Ok here is my set-up so far!

Sorry didn't think about putting the milk jug in lol

Classic with le creuset graded blue espresso mugs, to match the big mugs and kettle, which kinda match my wood burning esse 990.

I am thinking of the ascaso i-mini polished grinder to go with it.


----------



## gazbea (Jul 11, 2011)

Nice start... What is missing is a grinder on the left-hand side


----------



## dbairduk (Dec 22, 2011)

yeh... I have been looking at the ascaso i-mini polished grinder, I am hoping some unwanted gifts come up on ebay in January though lol...

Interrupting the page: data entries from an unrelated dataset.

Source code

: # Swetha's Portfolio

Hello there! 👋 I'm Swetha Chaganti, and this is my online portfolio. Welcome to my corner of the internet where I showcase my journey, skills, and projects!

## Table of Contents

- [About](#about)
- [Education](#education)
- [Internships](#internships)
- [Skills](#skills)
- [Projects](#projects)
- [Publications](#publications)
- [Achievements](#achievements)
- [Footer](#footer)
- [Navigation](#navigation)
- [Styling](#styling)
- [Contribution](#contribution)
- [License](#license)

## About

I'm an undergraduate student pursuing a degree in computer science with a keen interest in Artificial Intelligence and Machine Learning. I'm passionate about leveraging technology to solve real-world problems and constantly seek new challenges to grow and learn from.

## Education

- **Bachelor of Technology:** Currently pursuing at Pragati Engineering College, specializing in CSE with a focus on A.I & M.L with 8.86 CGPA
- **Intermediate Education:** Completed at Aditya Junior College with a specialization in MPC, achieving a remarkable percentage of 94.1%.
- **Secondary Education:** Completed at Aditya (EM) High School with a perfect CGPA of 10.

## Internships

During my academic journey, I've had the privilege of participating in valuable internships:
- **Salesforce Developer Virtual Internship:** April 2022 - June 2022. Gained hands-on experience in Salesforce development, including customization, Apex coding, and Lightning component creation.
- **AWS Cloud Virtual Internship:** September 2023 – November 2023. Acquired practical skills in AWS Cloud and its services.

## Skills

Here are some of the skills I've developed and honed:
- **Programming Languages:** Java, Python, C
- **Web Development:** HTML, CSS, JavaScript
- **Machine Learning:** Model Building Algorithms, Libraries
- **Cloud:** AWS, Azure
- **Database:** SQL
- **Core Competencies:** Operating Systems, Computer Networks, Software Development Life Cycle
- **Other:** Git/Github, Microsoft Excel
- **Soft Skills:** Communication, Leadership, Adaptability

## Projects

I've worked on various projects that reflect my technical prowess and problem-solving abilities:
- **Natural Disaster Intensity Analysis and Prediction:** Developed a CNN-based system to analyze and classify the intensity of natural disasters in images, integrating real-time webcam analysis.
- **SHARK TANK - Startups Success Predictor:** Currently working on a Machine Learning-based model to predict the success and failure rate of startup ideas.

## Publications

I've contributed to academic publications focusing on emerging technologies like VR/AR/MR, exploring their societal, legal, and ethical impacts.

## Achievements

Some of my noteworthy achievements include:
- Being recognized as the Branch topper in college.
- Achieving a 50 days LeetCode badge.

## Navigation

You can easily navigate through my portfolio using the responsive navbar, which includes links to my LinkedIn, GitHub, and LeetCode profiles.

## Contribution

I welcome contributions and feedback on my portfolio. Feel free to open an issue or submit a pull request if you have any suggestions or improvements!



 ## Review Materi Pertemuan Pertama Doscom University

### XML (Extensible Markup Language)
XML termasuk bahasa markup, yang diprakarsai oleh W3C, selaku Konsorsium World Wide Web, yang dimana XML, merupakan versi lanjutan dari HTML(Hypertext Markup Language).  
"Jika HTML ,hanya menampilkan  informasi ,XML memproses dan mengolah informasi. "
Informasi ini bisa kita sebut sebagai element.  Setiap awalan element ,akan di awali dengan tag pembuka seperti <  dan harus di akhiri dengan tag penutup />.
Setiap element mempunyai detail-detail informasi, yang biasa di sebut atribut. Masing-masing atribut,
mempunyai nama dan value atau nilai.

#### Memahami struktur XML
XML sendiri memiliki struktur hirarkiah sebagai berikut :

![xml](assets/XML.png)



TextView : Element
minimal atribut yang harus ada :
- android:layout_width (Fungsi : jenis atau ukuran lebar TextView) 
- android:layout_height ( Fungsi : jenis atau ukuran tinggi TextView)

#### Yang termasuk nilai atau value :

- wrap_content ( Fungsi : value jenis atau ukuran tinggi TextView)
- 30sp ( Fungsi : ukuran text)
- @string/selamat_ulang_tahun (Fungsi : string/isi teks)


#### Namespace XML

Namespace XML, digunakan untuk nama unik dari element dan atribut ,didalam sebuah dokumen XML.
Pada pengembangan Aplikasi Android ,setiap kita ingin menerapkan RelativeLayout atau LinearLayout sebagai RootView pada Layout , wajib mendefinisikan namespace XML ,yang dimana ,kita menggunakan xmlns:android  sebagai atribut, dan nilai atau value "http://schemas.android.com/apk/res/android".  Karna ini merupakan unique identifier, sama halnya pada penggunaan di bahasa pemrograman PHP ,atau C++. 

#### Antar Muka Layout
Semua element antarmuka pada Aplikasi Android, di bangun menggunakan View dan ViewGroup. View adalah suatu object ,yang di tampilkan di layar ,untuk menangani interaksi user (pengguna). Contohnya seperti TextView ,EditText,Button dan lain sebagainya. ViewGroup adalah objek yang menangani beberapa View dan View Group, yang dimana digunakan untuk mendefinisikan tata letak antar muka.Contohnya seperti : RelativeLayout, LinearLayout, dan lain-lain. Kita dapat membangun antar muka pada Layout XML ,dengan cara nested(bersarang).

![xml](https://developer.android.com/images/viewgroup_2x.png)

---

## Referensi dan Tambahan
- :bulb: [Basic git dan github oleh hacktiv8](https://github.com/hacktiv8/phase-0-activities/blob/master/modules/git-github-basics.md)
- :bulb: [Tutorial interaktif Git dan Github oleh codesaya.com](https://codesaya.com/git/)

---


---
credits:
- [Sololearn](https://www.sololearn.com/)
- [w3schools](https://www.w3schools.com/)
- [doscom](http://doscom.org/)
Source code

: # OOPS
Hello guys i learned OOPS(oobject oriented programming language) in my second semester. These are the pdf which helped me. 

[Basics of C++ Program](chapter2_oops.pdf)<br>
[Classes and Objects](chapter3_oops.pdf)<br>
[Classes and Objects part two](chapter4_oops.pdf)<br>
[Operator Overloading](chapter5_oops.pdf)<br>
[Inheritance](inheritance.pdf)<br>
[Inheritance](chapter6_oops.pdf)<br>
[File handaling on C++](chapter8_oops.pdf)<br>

Also a tamper in the same blue would be nice


----------



## gazbea (Jul 11, 2011)

Have a look at Reg Barber as they come in a wide array of colors. Luckily you have a number of shades of blue in them cups to find a match to


----------



## dbairduk (Dec 22, 2011)

is there any good shops to check out in manchester gazbea?


----------



## gazbea (Jul 11, 2011)

Not found many as yet. There is a good cheap one in Marple called Toast Deli. There are a few I've heard good things about though.

Coffee Fix (Gatley); North Tea Power (Tib Street, Northern Quarter) [steve @ Hasbean did an "In My Mug Live" here]; Bean and Brush (Sale)

Let me know if you find any others though









You from Manchester area then?


----------



## MikeHag (Mar 13, 2011)

Forget the coffee stuff, I want the aga/range


----------



## dbairduk (Dec 22, 2011)

I did live there gazbea, in broughton/prestwich. I have moved to Preston/Blackburn now though. But I do go back quite often shopping etc.

lol MikeHag, its great but there is as much of a learning curve to cooking on one as there is to making espresso! Its wood fired too so to turn it up, you need to chuck another log on and wait 15 mins!


----------



## dbairduk (Dec 22, 2011)

thats not a jar of nescafe on the side honest


----------